Sejamos claros: Gérard Zwang é um apaixonado, um aficionado por seu “objeto de estudo”. E será a paixão desse cirurgião e ginecologista pelo sexo da mulher que fará com que o autor lute, bravamente, contra inimigos imaginários, dentre eles 5.000 anos de cultura judaica, 2.000 anos de cultura cristã, tantos outros mil anos de cultura oriental e até mesmo contra o velho Sigmund Freud, pai da psicanálise, em defesa do sexo da mulher. Pois sim, é aí que “a porca torce o rabo”, como diria Zwang. Atirando para todos os lados, no que concerne à psicanálise o autor parece pretender enterrar uma disciplina. “Freud enganou-se em sexologia, em psiquiatria, em hipnologia, em paleoantropologia, em sociologia, em crítica de arte etc. E nos enganou”, afirma. Ao sobrepor certa terminologia de senso comum a conceitos caros à psicanálise, tais como “falo” e “sexualidade”, fundamentalmente porque relativos à prática clínica do psicanalista, na medida em que o uso do termo “falo”, por exemplo, sublinha a “função simbólica” desempenhada pelo pênis na dialética intra e intersubjetiva, Zwang explicita seu desconhecimento da matéria freudiana. O que, no entanto, é compreensível: para o autor, “a função erótica está inscrita em nossos genes; ela faz da ligação sexual humana bem-sucedida uma ligação erótica entre um homem e uma mulher que se outorgam mutuamente o presente do orgasmo”.

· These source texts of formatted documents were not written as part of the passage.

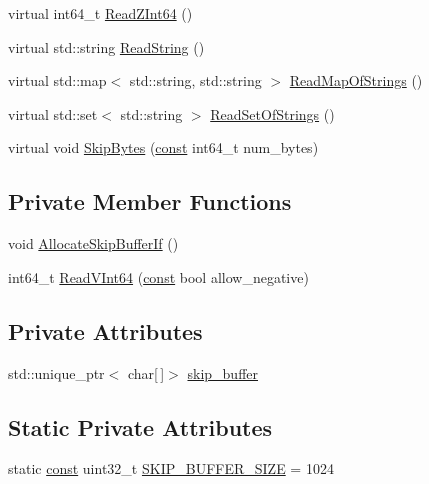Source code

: \begin{DoxyCompactItemize}
\item 
virtual int64\+\_\+t \mbox{\hyperlink{classlucene_1_1core_1_1store_1_1DataInput_a978b9682ae5a7045e3f0181ad32ecaa2}{Read\+Z\+Int64}} ()
\item 
virtual std\+::string \mbox{\hyperlink{classlucene_1_1core_1_1store_1_1DataInput_a86a272d3eaf2f18b68669ce8eb181c85}{Read\+String}} ()
\item 
virtual std\+::map$<$ std\+::string, std\+::string $>$ \mbox{\hyperlink{classlucene_1_1core_1_1store_1_1DataInput_a92ceac1fbe1d997031ecc57bf5e9306a}{Read\+Map\+Of\+Strings}} ()
\item 
virtual std\+::set$<$ std\+::string $>$ \mbox{\hyperlink{classlucene_1_1core_1_1store_1_1DataInput_a7d641dfa95887c123b813308c290b2c5}{Read\+Set\+Of\+Strings}} ()
\item 
virtual void \mbox{\hyperlink{classlucene_1_1core_1_1store_1_1DataInput_a0b083e18dc6254067375f4ac2bc9fefa}{Skip\+Bytes}} (\mbox{\hyperlink{ZlibCrc32_8h_a2c212835823e3c54a8ab6d95c652660e}{const}} int64\+\_\+t num\+\_\+bytes)
\end{DoxyCompactItemize}
\subsection*{Private Member Functions}
\begin{DoxyCompactItemize}
\item 
void \mbox{\hyperlink{classlucene_1_1core_1_1store_1_1DataInput_a6303bc9a57618fdd930404bc8cd65d4d}{Allocate\+Skip\+Buffer\+If}} ()
\item 
int64\+\_\+t \mbox{\hyperlink{classlucene_1_1core_1_1store_1_1DataInput_abdf472f02e6391e659b94f01776bc2b5}{Read\+V\+Int64}} (\mbox{\hyperlink{ZlibCrc32_8h_a2c212835823e3c54a8ab6d95c652660e}{const}} bool allow\+\_\+negative)
\end{DoxyCompactItemize}
\subsection*{Private Attributes}
\begin{DoxyCompactItemize}
\item 
std\+::unique\+\_\+ptr$<$ char\mbox{[}$\,$\mbox{]}$>$ \mbox{\hyperlink{classlucene_1_1core_1_1store_1_1DataInput_a83f28d696cfd51b6ae0fe7b08f0d3ed6}{skip\+\_\+buffer}}
\end{DoxyCompactItemize}
\subsection*{Static Private Attributes}
\begin{DoxyCompactItemize}
\item 
static \mbox{\hyperlink{ZlibCrc32_8h_a2c212835823e3c54a8ab6d95c652660e}{const}} uint32\+\_\+t \mbox{\hyperlink{classlucene_1_1core_1_1store_1_1DataInput_ad7c3e058c1fee4d81e78095303f16d91}{S\+K\+I\+P\+\_\+\+B\+U\+F\+F\+E\+R\+\_\+\+S\+I\+ZE}} = 1024
\end{DoxyCompactItemize}


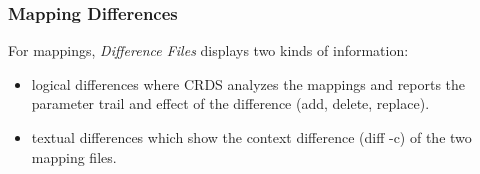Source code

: \documentclass[letterpaper,10pt,english]{sphinxmanual}
\begin{document}
\subsubsection{Mapping Differences}
\label{web_site_use:mapping-differences}
For mappings,  \emph{Difference Files} displays two kinds of information:
\begin{figure}[htbp]
\centering

\end{figure}
\begin{itemize}
\item {} 
logical differences where CRDS analyzes the mappings and reports the
parameter trail and effect of the difference (add, delete, replace).

\end{itemize}
\begin{figure}[htbp]
\centering

\end{figure}
\begin{itemize}
\item {} 
textual differences which show the context difference (diff -c) of the
two mapping files.

\end{itemize}
\end{document}
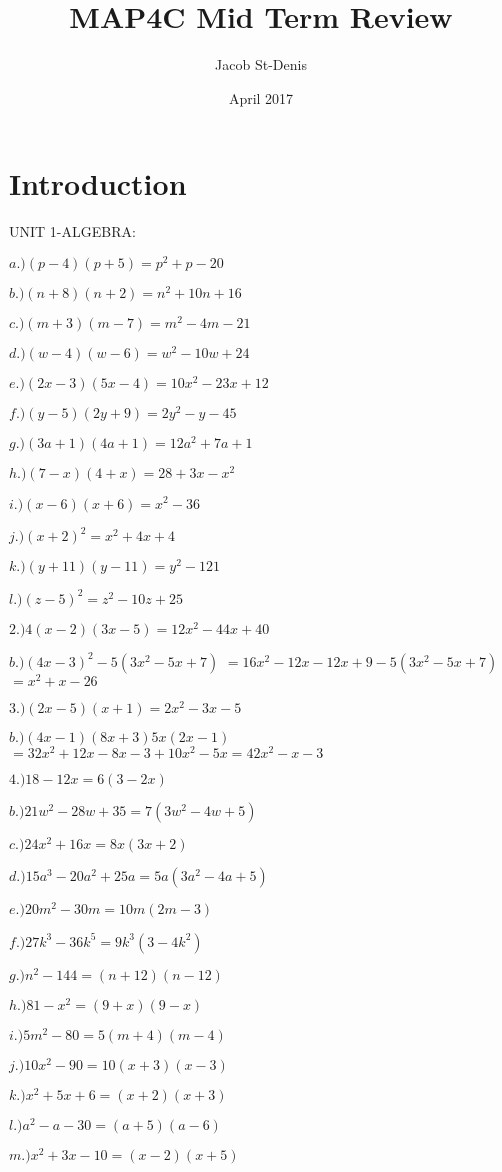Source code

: \documentclass{article}
\title{MAP4C Mid Term Review}
\author{Jacob St-Denis }
\date{April 2017}
\begin{document}
\maketitle

\section{Introduction}
UNIT 1-ALGEBRA:

$a.)(p-4)(p+5)=p^2+p-20$

$b.)(n+8)(n+2)=n^2+10n+16$

$c.)(m+3)(m-7)=m^2-4m-21$

$d.)(w-4)(w-6)=w^2-10w+24$

$e.)(2x-3)(5x-4)=10x^2-23x+12$

$f.)(y-5)(2y+9)=2y^2-y-45$

$g.)(3a+1)(4a+1)=12a^2+7a+1$

$h.)(7-x)(4+x)=28+3x-x^2$

$i.)(x-6)(x+6)=x^2-36$

$j.)(x+2)^2=x^2+4x+4$

$k.)(y+11)(y-11)=y^2-121$

$l.)(z-5)^2=z^2-10z+25$\newline

$2.)4(x-2)(3x-5)=12x^2-44x+40$

$b.)(4x-3)^2-5(3x^2-5x+7)$
  $=16x^2-12x-12x+9-5(3x^2-5x+7)$$=x^2+x-26$\newline
  
$3.)(2x-5)(x+1)=2x^2-3x-5$

$b.)(4x-1)(8x+3) 5x(2x-1)$
  $=32x^2+12x-8x-3+10x^2-5x=42x^2-x-3$\newline
  
$4.)18-12x=6(3-2x)$

$b.)21w^2-28w+35=7(3w^2-4w+5)$

$c.)24x^2+16x=8x(3x+2)$

$d.)15a^3-20a^2+25a=5a(3a^2-4a+5)$

$e.)20m^2-30m=10m(2m-3)$

$f.)27k^3-36k^5=9k^3(3-4k^2)$

$g.)n^2-144=(n+12)(n-12)$

$h.)81-x^2=(9+x)(9-x)$

$i.)5m^2-80=5(m+4)(m-4)$

$j.)10x^2-90=10(x+3)(x-3)$

$k.)x^2+5x+6=(x+2)(x+3)$

$l.)a^2-a-30=(a+5)(a-6)$

$m.)x^2+3x-10=(x-2)(x+5)$
\end{document}
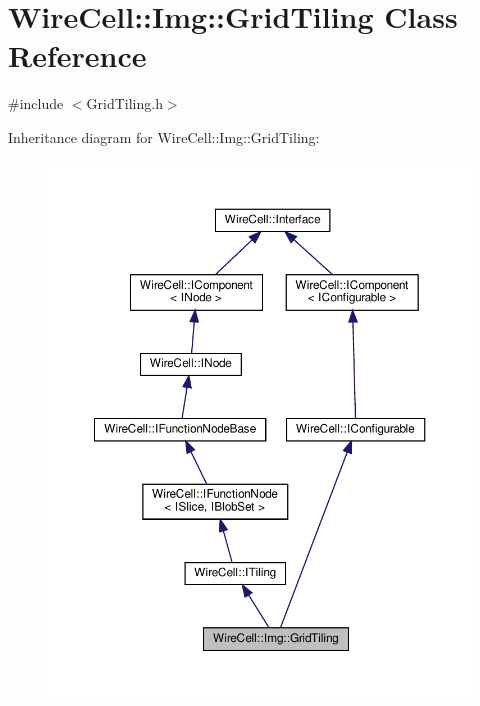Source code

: \hypertarget{class_wire_cell_1_1_img_1_1_grid_tiling}{}\section{Wire\+Cell\+:\+:Img\+:\+:Grid\+Tiling Class Reference}
\label{class_wire_cell_1_1_img_1_1_grid_tiling}


{\ttfamily \#include $<$Grid\+Tiling.\+h$>$}



Inheritance diagram for Wire\+Cell\+:\+:Img\+:\+:Grid\+Tiling\+:
\nopagebreak
\begin{figure}[H]
\begin{center}
\leavevmode
\includegraphics[width=350pt]{class_wire_cell_1_1_img_1_1_grid_tiling__inherit__graph}
\end{center}
\end{figure}


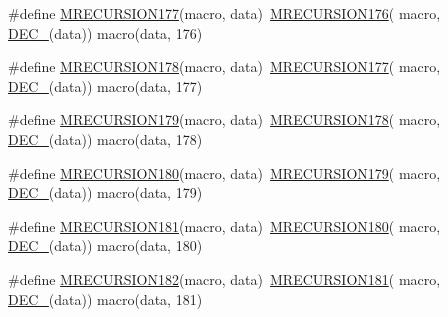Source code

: \begin{DoxyCompactItemize}
\item 
\#define \mbox{\hyperlink{group__group__sam0__utils__mrecursion_ga91b7223f3d5817342eec1d975ab07d8d}{M\+R\+E\+C\+U\+R\+S\+I\+O\+N177}}(macro,  data)~\mbox{\hyperlink{group__group__sam0__utils__mrecursion_gac99e671e0d43b04a1f6bb626ce84b1a7}{M\+R\+E\+C\+U\+R\+S\+I\+O\+N176}}(  macro, \mbox{\hyperlink{group__group__sam0__utils__mrecursion_ga1d23d683797679dca8c3512a54a5dcae}{D\+E\+C\+\_\+}}(data))   macro(data, 176)
\item 
\#define \mbox{\hyperlink{group__group__sam0__utils__mrecursion_ga10c159986773d51f28784bb35f5dac4c}{M\+R\+E\+C\+U\+R\+S\+I\+O\+N178}}(macro,  data)~\mbox{\hyperlink{group__group__sam0__utils__mrecursion_ga91b7223f3d5817342eec1d975ab07d8d}{M\+R\+E\+C\+U\+R\+S\+I\+O\+N177}}(  macro, \mbox{\hyperlink{group__group__sam0__utils__mrecursion_ga1d23d683797679dca8c3512a54a5dcae}{D\+E\+C\+\_\+}}(data))   macro(data, 177)
\item 
\#define \mbox{\hyperlink{group__group__sam0__utils__mrecursion_gaf2dbd67d5e3cf26998df6bf3bcb687c9}{M\+R\+E\+C\+U\+R\+S\+I\+O\+N179}}(macro,  data)~\mbox{\hyperlink{group__group__sam0__utils__mrecursion_ga10c159986773d51f28784bb35f5dac4c}{M\+R\+E\+C\+U\+R\+S\+I\+O\+N178}}(  macro, \mbox{\hyperlink{group__group__sam0__utils__mrecursion_ga1d23d683797679dca8c3512a54a5dcae}{D\+E\+C\+\_\+}}(data))   macro(data, 178)
\item 
\#define \mbox{\hyperlink{group__group__sam0__utils__mrecursion_ga1f3f8c01c7a9e963459f2101c3a89518}{M\+R\+E\+C\+U\+R\+S\+I\+O\+N180}}(macro,  data)~\mbox{\hyperlink{group__group__sam0__utils__mrecursion_gaf2dbd67d5e3cf26998df6bf3bcb687c9}{M\+R\+E\+C\+U\+R\+S\+I\+O\+N179}}(  macro, \mbox{\hyperlink{group__group__sam0__utils__mrecursion_ga1d23d683797679dca8c3512a54a5dcae}{D\+E\+C\+\_\+}}(data))   macro(data, 179)
\item 
\#define \mbox{\hyperlink{group__group__sam0__utils__mrecursion_gad1cb96b447fac701830cdbdf69fd4f3d}{M\+R\+E\+C\+U\+R\+S\+I\+O\+N181}}(macro,  data)~\mbox{\hyperlink{group__group__sam0__utils__mrecursion_ga1f3f8c01c7a9e963459f2101c3a89518}{M\+R\+E\+C\+U\+R\+S\+I\+O\+N180}}(  macro, \mbox{\hyperlink{group__group__sam0__utils__mrecursion_ga1d23d683797679dca8c3512a54a5dcae}{D\+E\+C\+\_\+}}(data))   macro(data, 180)
\item 
\#define \mbox{\hyperlink{group__group__sam0__utils__mrecursion_ga4bce301f66e1986fd89df43d3d7a6fd9}{M\+R\+E\+C\+U\+R\+S\+I\+O\+N182}}(macro,  data)~\mbox{\hyperlink{group__group__sam0__utils__mrecursion_gad1cb96b447fac701830cdbdf69fd4f3d}{M\+R\+E\+C\+U\+R\+S\+I\+O\+N181}}(  macro, \mbox{\hyperlink{group__group__sam0__utils__mrecursion_ga1d23d683797679dca8c3512a54a5dcae}{D\+E\+C\+\_\+}}(data))   macro(data, 181)

\end{DoxyCompactItemize}
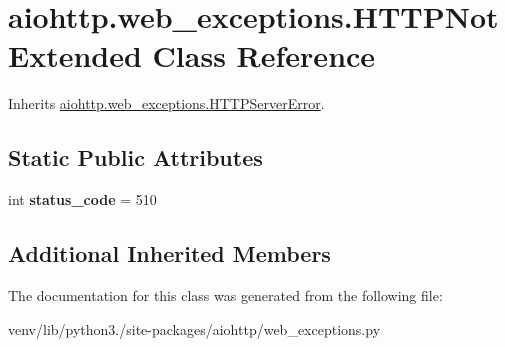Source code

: \hypertarget{classaiohttp_1_1web__exceptions_1_1_h_t_t_p_not_extended}{}\section{aiohttp.\+web\+\_\+exceptions.\+H\+T\+T\+P\+Not\+Extended Class Reference}
\label{classaiohttp_1_1web__exceptions_1_1_h_t_t_p_not_extended}


Inherits \hyperlink{classaiohttp_1_1web__exceptions_1_1_h_t_t_p_server_error}{aiohttp.\+web\+\_\+exceptions.\+H\+T\+T\+P\+Server\+Error}.

\subsection*{Static Public Attributes}
\begin{DoxyCompactItemize}
\item 
\mbox{\label{classaiohttp_1_1web__exceptions_1_1_h_t_t_p_not_extended_a2f6a3cfc00baad094b41df7389ec2910}} 
int {\bfseries status\+\_\+code} = 510
\end{DoxyCompactItemize}
\subsection*{Additional Inherited Members}


The documentation for this class was generated from the following file\+:\begin{DoxyCompactItemize}
\item 
venv/lib/python3./site-\/packages/aiohttp/web\+\_\+exceptions.\+py\end{DoxyCompactItemize}
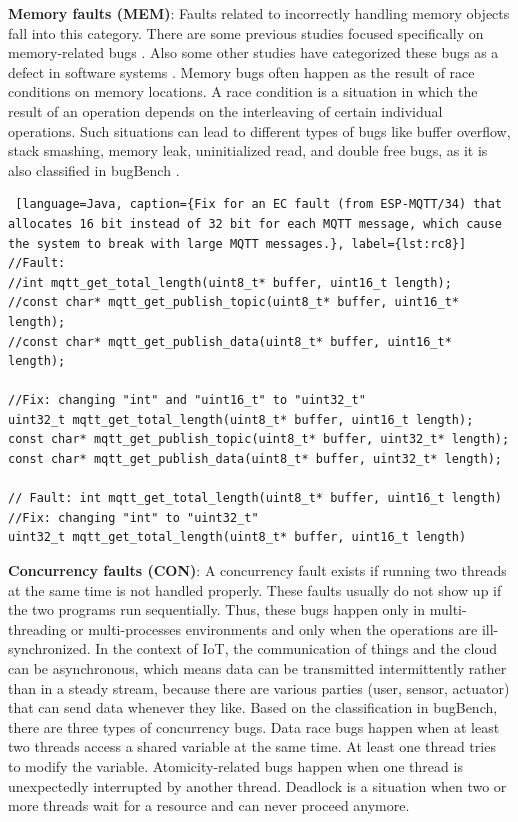  
\textbf{Memory faults (MEM)}: Faults related to incorrectly handling memory objects fall into this category. There are some previous studies focused specifically on memory-related bugs \cite{memBugs}. Also some other studies have categorized these bugs as a defect in software systems \cite{openSourceBugs}. Memory bugs often happen as the result of race conditions on memory locations. A race condition is a situation in which the result of an operation depends on the interleaving of certain individual operations. Such situations can lead to different types of bugs like buffer overflow, stack smashing, memory leak, uninitialized read, and double free bugs, as it is also classified in bugBench \cite{bugBench}.

\begin{lstlisting} [language=Java, caption={Fix for an EC fault (from ESP-MQTT/34) that allocates 16 bit instead of 32 bit for each MQTT message, which cause the system to break with large MQTT messages.}, label={lst:rc8}] 
//Fault: 
//int mqtt_get_total_length(uint8_t* buffer, uint16_t length);
//const char* mqtt_get_publish_topic(uint8_t* buffer, uint16_t* length);
//const char* mqtt_get_publish_data(uint8_t* buffer, uint16_t* length);

//Fix: changing "int" and "uint16_t" to "uint32_t"
uint32_t mqtt_get_total_length(uint8_t* buffer, uint16_t length);
const char* mqtt_get_publish_topic(uint8_t* buffer, uint32_t* length);
const char* mqtt_get_publish_data(uint8_t* buffer, uint32_t* length);

// Fault: int mqtt_get_total_length(uint8_t* buffer, uint16_t length)
//Fix: changing "int" to "uint32_t"
uint32_t mqtt_get_total_length(uint8_t* buffer, uint16_t length)
\end{lstlisting}


\textbf{Concurrency faults (CON)}: A concurrency fault exists if running two threads at the same time is not handled properly. These faults usually do not show up if the two programs run sequentially. Thus, these bugs happen only in multi-threading or multi-processes environments and only when the operations are ill-synchronized. In the context of IoT, the communication of things and the cloud can be asynchronous, which means data can be transmitted intermittently rather than in a steady stream, because there are various parties (user, sensor, actuator) that can send data whenever they like. Based on the classification in bugBench, there are three types of concurrency bugs. Data race bugs happen when at least two threads access a shared variable at the same time. At least one thread tries to modify the variable. Atomicity-related bugs happen when one thread is unexpectedly interrupted by another thread. Deadlock is a situation when two or more threads wait for a resource and can never proceed anymore. 


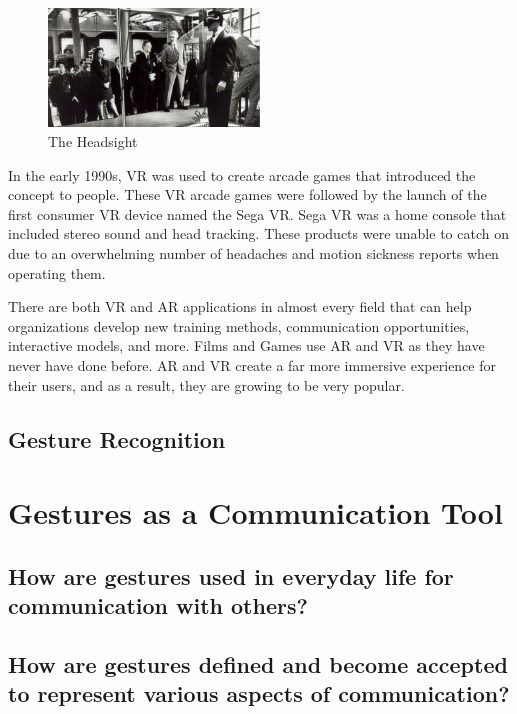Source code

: \documentclass{article}
\begin{document}
\begin{figure}[!ht]
    \caption{The Headsight}
    \label{image:Headsight}
    \centering
    \includegraphics[width=0.5\textwidth]{pics/Headsight.jpg}
\end{figure}

In the early 1990s, VR was used to create arcade games that introduced the concept to people. These VR arcade games were followed by the launch of the first consumer VR device named the Sega VR. Sega VR was a home console that included stereo sound and head tracking. These products were unable to catch on due to an overwhelming number of headaches and motion sickness reports when operating them.

There are both VR and AR applications in almost every field that can help organizations develop new training methods, communication opportunities, interactive models, and more. Films and Games use AR and VR as they have never have done before. AR and VR create a far more immersive experience for their users, and as a result, they are growing to be very popular. 
\cite{ref11}

\subsection{Gesture Recognition}


\section{Gestures as a Communication Tool}

\subsection{How are gestures used in everyday life for communication with others?}
\subsection{How are gestures defined and become accepted to represent various aspects of
communication?}
\end{document}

Para a psicanálise, no entanto, o campo do psicossexual é irredutível a dados biológicos, não sendo o corpo nem o somático nem tampouco o organismo, ultrapassando, assim, em muito o registro biológico da vida, marcado que está esse corpo pelas pulsões. Assim, torna-se possível reconstruir as etapas da evolução psíquica que conduz a criança do sexo anatômico feminino, por exemplo, à posição subjetiva que a torna apta a satisfazer suas funções biológicas. Evolução que, contrariando as expectativas de Zwang, nada tem de natural e precisa seguir desvios paradoxais. De fato, não se nasce mulher, torna-se mulher, mesmo que isso signifique enfurecer Zwang ainda mais.